* **What the exercise asks**:
Check the data underneath for lines holding the word "Rightarrow", and state only how many you find.

* **Given entries**:
- Opening Delimiter -

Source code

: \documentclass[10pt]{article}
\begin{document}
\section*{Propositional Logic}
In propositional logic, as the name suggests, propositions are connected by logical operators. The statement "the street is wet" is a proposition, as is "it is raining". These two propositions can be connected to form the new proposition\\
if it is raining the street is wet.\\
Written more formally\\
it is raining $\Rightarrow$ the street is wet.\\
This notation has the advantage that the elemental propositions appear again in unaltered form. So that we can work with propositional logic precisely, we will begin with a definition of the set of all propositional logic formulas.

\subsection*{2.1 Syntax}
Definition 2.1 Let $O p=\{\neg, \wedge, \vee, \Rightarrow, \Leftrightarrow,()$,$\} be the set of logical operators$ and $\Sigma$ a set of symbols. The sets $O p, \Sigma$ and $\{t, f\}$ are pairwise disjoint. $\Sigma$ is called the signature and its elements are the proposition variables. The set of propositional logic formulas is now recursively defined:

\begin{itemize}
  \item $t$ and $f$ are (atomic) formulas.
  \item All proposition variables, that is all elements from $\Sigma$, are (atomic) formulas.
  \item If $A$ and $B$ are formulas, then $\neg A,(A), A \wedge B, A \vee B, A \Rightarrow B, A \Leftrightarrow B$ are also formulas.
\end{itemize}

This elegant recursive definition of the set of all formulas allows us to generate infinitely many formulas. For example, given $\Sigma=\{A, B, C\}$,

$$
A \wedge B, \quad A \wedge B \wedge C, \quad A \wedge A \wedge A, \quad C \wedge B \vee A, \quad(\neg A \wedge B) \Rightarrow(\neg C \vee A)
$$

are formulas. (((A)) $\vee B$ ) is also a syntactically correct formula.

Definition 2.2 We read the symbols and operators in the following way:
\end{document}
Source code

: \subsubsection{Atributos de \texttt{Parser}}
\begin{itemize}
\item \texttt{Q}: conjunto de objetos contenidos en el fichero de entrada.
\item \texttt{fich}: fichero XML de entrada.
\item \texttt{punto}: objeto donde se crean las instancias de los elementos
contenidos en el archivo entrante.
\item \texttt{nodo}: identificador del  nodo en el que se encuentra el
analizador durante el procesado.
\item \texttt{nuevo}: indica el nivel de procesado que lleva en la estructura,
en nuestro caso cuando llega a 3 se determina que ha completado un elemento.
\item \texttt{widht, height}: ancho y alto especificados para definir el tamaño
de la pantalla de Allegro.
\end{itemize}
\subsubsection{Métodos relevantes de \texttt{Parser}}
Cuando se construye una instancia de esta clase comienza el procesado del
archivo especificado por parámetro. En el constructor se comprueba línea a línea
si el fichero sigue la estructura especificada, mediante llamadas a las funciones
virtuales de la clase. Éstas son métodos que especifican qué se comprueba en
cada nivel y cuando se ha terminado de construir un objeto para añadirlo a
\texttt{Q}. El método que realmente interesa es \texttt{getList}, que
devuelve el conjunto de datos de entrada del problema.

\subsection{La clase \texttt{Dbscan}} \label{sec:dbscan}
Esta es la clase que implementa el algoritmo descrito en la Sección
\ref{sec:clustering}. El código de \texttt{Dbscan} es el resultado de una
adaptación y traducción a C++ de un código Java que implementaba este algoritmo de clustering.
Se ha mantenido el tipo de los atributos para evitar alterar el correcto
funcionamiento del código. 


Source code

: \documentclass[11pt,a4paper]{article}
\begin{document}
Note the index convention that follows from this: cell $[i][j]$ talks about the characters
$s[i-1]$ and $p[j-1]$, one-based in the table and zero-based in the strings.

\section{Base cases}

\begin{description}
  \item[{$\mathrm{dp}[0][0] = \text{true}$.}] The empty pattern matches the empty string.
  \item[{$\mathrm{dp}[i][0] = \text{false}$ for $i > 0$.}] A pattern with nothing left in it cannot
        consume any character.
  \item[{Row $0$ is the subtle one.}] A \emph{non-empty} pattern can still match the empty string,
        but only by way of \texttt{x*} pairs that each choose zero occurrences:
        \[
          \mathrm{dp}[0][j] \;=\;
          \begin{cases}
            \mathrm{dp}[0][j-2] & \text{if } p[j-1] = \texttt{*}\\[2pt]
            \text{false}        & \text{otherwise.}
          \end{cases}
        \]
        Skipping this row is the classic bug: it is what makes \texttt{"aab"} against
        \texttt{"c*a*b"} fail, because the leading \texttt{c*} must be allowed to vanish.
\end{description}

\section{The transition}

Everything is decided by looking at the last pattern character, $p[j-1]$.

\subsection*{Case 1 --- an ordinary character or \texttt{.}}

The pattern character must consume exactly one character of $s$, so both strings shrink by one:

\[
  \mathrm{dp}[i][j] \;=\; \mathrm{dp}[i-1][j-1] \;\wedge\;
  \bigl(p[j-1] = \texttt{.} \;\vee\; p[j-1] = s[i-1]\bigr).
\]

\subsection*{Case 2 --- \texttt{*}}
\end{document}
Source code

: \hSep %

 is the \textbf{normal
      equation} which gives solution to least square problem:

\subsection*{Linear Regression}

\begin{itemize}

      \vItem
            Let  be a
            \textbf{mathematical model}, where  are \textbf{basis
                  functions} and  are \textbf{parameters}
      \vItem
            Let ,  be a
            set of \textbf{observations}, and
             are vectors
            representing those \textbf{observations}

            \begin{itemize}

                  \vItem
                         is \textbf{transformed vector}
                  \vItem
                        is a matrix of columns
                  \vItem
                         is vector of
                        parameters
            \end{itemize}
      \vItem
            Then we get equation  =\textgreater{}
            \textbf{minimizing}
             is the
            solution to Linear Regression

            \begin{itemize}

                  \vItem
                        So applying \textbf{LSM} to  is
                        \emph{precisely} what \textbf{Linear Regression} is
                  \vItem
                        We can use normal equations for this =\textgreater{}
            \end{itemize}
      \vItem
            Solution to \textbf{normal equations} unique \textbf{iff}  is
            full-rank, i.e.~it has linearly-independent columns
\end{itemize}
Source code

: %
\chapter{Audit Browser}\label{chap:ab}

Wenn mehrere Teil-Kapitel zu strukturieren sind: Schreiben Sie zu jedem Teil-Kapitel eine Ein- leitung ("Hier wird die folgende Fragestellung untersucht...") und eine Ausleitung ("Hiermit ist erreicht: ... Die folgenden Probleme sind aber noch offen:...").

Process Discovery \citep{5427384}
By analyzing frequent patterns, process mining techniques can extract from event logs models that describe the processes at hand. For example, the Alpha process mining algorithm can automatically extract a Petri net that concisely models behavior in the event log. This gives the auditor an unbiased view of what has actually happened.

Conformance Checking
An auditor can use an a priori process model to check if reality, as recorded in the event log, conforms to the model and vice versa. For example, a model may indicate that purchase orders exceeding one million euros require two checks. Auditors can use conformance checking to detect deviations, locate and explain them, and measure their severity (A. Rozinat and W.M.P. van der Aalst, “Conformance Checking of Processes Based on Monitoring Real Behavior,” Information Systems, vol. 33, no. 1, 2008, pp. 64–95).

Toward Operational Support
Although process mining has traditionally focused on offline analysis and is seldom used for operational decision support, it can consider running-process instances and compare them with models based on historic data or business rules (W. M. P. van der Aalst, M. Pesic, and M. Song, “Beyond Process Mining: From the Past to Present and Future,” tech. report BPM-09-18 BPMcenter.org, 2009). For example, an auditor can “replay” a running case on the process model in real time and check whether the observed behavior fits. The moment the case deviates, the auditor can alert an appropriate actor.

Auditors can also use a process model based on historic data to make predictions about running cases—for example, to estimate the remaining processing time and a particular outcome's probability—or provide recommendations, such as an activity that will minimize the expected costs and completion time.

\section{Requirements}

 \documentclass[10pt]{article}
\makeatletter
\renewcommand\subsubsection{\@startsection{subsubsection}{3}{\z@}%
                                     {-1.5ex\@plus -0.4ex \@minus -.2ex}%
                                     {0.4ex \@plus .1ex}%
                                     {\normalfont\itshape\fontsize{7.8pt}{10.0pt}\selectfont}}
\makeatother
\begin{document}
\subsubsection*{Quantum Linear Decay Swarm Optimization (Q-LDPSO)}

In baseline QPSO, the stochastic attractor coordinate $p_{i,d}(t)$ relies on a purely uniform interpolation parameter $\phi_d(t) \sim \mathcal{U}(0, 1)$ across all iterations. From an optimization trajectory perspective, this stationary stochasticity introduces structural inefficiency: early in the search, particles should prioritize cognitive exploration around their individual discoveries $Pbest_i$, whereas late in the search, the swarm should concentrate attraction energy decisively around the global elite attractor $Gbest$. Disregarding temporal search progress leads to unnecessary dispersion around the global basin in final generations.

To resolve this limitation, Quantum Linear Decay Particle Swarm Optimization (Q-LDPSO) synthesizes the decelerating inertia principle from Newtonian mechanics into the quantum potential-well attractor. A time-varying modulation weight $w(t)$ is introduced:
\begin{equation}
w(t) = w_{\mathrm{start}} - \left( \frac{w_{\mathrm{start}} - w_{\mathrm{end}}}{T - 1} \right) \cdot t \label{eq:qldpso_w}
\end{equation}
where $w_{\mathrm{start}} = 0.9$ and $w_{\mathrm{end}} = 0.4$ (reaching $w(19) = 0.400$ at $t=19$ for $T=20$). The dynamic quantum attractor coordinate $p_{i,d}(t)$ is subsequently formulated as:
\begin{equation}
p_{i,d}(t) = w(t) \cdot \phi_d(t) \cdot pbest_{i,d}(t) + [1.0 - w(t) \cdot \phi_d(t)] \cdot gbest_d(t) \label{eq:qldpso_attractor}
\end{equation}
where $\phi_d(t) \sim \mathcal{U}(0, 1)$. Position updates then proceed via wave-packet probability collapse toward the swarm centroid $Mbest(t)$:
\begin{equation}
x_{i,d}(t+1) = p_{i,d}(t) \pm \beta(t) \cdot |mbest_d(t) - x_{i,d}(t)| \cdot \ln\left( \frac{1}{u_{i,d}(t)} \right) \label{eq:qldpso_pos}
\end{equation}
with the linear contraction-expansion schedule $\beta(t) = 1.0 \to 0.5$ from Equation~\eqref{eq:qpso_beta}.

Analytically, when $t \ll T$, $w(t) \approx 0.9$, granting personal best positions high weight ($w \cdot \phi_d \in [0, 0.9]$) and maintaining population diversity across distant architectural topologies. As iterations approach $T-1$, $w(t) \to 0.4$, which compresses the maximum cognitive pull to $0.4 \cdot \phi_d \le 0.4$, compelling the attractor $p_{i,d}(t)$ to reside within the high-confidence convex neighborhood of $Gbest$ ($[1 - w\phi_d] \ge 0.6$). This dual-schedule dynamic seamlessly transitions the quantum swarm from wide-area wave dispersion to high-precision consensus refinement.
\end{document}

- Closing Delimiter -

* **Task response**:
4